Dataset items
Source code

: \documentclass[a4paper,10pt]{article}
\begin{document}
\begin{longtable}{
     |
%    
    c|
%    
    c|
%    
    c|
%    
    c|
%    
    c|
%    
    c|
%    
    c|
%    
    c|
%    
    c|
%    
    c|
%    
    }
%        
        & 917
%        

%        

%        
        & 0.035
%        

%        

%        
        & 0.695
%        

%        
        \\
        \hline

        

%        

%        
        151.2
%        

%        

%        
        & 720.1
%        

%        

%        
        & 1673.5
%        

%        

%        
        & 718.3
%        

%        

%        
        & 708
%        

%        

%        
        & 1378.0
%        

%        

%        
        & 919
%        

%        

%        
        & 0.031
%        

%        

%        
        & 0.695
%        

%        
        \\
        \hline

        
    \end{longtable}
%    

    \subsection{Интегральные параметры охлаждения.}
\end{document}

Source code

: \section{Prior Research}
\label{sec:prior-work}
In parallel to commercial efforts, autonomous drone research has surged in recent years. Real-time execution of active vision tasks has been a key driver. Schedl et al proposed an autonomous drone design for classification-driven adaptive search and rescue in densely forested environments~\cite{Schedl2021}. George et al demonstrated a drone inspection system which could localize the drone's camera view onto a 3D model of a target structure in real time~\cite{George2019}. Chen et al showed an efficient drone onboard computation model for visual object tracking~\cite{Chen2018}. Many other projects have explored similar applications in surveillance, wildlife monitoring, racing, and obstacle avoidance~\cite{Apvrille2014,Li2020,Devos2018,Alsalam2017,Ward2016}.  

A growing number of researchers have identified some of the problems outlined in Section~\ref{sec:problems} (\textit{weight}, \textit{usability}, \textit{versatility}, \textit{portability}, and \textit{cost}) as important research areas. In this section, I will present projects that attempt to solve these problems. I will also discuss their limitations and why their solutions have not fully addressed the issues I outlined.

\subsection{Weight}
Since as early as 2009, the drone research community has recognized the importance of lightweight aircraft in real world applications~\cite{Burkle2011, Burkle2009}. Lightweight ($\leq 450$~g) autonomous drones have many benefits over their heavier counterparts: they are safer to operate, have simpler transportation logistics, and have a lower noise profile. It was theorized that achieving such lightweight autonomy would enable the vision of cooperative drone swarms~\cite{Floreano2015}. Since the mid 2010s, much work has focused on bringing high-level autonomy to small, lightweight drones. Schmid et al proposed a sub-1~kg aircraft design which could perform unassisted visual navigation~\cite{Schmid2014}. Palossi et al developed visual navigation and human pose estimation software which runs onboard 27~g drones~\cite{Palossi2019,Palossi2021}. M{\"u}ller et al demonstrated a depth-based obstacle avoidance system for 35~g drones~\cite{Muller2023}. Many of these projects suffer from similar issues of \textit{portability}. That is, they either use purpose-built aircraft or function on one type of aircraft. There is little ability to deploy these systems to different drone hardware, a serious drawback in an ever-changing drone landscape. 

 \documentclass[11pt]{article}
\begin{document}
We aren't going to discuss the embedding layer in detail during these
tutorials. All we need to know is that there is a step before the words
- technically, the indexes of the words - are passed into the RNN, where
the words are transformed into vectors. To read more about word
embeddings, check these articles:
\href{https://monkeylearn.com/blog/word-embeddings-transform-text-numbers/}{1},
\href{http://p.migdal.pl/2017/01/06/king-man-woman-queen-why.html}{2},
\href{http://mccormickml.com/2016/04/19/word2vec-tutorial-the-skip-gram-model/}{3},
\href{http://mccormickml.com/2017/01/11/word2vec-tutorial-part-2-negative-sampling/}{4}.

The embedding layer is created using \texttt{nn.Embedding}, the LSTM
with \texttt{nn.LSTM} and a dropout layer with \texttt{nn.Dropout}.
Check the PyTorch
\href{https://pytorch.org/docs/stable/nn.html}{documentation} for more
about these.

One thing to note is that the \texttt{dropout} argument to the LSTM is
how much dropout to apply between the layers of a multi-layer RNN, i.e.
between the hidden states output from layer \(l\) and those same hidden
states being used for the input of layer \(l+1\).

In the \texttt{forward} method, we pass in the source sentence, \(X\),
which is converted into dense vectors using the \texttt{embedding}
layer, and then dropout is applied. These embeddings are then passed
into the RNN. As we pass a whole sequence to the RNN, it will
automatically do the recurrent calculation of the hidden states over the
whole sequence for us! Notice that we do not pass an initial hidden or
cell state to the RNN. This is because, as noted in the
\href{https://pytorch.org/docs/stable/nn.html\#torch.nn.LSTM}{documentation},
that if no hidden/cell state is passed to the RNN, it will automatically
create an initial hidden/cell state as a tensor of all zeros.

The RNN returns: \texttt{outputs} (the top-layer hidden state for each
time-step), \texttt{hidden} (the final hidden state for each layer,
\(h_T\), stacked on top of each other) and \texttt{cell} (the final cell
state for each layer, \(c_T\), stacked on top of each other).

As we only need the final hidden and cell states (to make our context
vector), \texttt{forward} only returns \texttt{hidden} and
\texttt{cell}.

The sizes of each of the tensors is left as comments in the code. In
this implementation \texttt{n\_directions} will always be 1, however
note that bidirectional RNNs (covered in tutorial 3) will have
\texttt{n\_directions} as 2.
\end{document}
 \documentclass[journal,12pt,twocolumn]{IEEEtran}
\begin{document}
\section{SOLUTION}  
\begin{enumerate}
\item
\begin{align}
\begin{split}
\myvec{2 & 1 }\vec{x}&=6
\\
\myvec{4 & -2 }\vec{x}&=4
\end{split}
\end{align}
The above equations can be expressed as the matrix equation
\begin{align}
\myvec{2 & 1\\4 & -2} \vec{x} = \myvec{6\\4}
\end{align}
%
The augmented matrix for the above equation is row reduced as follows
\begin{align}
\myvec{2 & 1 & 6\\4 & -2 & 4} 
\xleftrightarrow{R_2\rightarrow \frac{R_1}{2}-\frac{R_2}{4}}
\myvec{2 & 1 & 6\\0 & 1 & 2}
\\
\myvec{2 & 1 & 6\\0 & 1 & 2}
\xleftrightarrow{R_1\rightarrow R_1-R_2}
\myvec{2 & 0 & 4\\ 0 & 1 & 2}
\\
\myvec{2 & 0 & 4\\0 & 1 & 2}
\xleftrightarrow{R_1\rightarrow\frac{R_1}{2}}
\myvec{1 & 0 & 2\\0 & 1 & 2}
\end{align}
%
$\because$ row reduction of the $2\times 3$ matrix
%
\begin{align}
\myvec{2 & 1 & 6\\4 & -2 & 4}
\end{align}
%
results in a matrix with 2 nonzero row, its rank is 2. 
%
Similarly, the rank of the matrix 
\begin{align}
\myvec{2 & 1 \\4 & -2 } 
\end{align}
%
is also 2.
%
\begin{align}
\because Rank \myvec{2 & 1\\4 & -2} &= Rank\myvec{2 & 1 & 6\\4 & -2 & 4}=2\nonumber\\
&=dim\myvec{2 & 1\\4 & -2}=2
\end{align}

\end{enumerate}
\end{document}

What you need to do: How many lines in the records above contain the word "matrix"? Give only the number.

Result of this task: 5